== Required work ==
For the entries below, the expected answer is the line with "thank you for considering the use of gupi<br>", the line with "gdrvloader.exe [loadedtargetdrivername].sys -unload", and every line between them, exactly as written, and nothing more.

>>>>

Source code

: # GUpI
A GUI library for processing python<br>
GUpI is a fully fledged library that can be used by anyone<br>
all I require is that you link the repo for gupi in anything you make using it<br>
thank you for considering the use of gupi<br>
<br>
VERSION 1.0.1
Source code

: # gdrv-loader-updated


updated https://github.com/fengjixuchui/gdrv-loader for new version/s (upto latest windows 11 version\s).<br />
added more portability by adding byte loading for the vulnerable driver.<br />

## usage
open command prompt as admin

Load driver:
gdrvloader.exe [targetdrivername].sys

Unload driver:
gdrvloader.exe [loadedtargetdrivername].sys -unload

<<<<
>>>>

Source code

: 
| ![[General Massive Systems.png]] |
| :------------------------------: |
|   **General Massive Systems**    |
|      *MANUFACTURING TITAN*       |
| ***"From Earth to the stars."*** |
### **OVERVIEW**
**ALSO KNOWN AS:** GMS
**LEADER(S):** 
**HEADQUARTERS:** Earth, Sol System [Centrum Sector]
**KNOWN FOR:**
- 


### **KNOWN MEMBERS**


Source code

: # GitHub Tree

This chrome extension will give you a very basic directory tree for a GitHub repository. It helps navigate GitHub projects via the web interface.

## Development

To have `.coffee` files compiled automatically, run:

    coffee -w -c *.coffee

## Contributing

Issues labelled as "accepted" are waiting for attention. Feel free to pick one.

<<<<

== Exercise output ==
thank you for considering the use of gupi<br>
<br>
VERSION 1.0.1
Source code

: # gdrv-loader-updated


updated https://github.com/fengjixuchui/gdrv-loader for new version/s (upto latest windows 11 version\s).<br />
added more portability by adding byte loading for the vulnerable driver.<br />

## usage
open command prompt as admin

Load driver:
gdrvloader.exe [targetdrivername].sys

Unload driver:
gdrvloader.exe [loadedtargetdrivername].sys -unload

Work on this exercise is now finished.